Here’s proof that an all-stock portfolio doesn’t really pay off

  • by Mark Hulbert
  •  Oct. 21, 2016

    CHAPEL HILL, N.C. — You might want to reduce your equity exposure now.

    It’s not because a bear market is around the corner. No, it’s because an all-equity portfolio barely produces better returns than a mix of stocks and bonds. So why incur additional risk if you don’t have to?

    Consider the performance of a 60/40 stock/bond portfolio over the past 90 years, assuming the bond portion is invested in intermediate-term U.S. Treasuries and is rebalanced annually. Since 1926, according to data from Ibbotson (a division of Morningstar), such a portfolio would have produced an 8.6% annualized return. That’s just 1.4 percentage points lower than the 10% annualized return of an all-stock portfolio.

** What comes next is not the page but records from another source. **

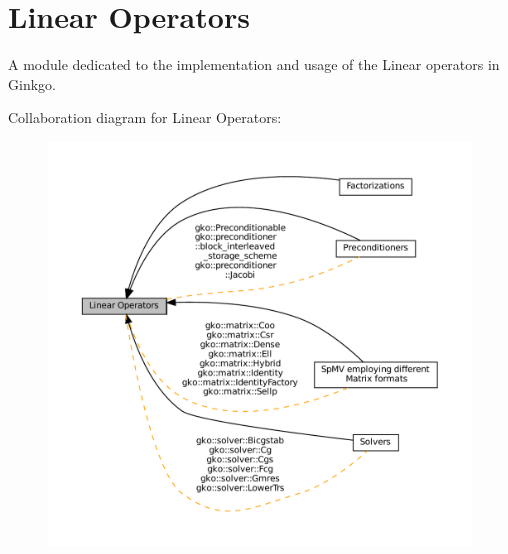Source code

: \hypertarget{group__LinOp}{}\section{Linear Operators}
\label{group__LinOp}


A module dedicated to the implementation and usage of the Linear operators in Ginkgo.  


Collaboration diagram for Linear Operators\+:
\nopagebreak
\begin{figure}[H]
\begin{center}
\leavevmode
\includegraphics[width=350pt]{group__LinOp}
\end{center}
\end{figure}
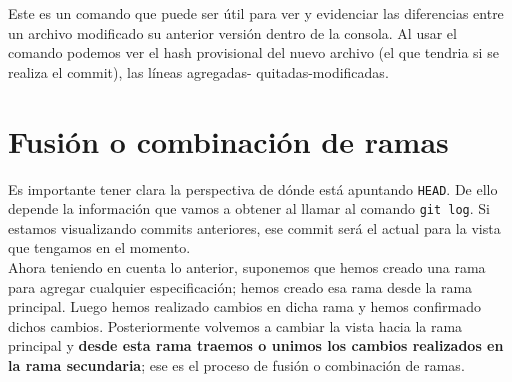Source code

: Este es un comando que puede ser útil para ver y evidenciar las diferencias entre un archivo modificado su anterior versión dentro de la consola. Al usar el comando podemos ver el hash provisional del nuevo archivo (el que tendria si se realiza el commit), las líneas agregadas- quitadas-modificadas.

\section{Fusión o combinación de ramas}
Es importante tener clara la perspectiva de dónde está apuntando \texttt{HEAD}. De ello depende la información que vamos a obtener al llamar al comando \texttt{git log}. Si estamos visualizando commits anteriores, ese commit será el actual para la vista que tengamos en el momento. \\
Ahora teniendo en cuenta lo anterior, suponemos que hemos creado una rama para agregar cualquier especificación; hemos creado esa rama desde la rama principal. Luego hemos realizado cambios en dicha rama y hemos confirmado dichos cambios. Posteriormente volvemos a cambiar la vista hacia la rama principal y \textbf{desde esta rama traemos o unimos los cambios realizados en la rama secundaria}; ese es el proceso de fusión o combinación de ramas.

    There was an even smaller difference over the past 20 years: The all-equity portfolio beat the 60/40 portfolio by only 0.7 percentage point.

    The question that this 60/40 portfolio’s return poses for us: Is 0.7 to 1.4 percentage points a year a big enough margin to compensate you for taking on nearly twice as much risk in an all-stock portfolio?

    As you ponder that question, consider that it’s the rare investor who actually is able to stick with an all-stock portfolio during a bear market. The far more typical pattern is for equity investors to throw in the towel as losses mount.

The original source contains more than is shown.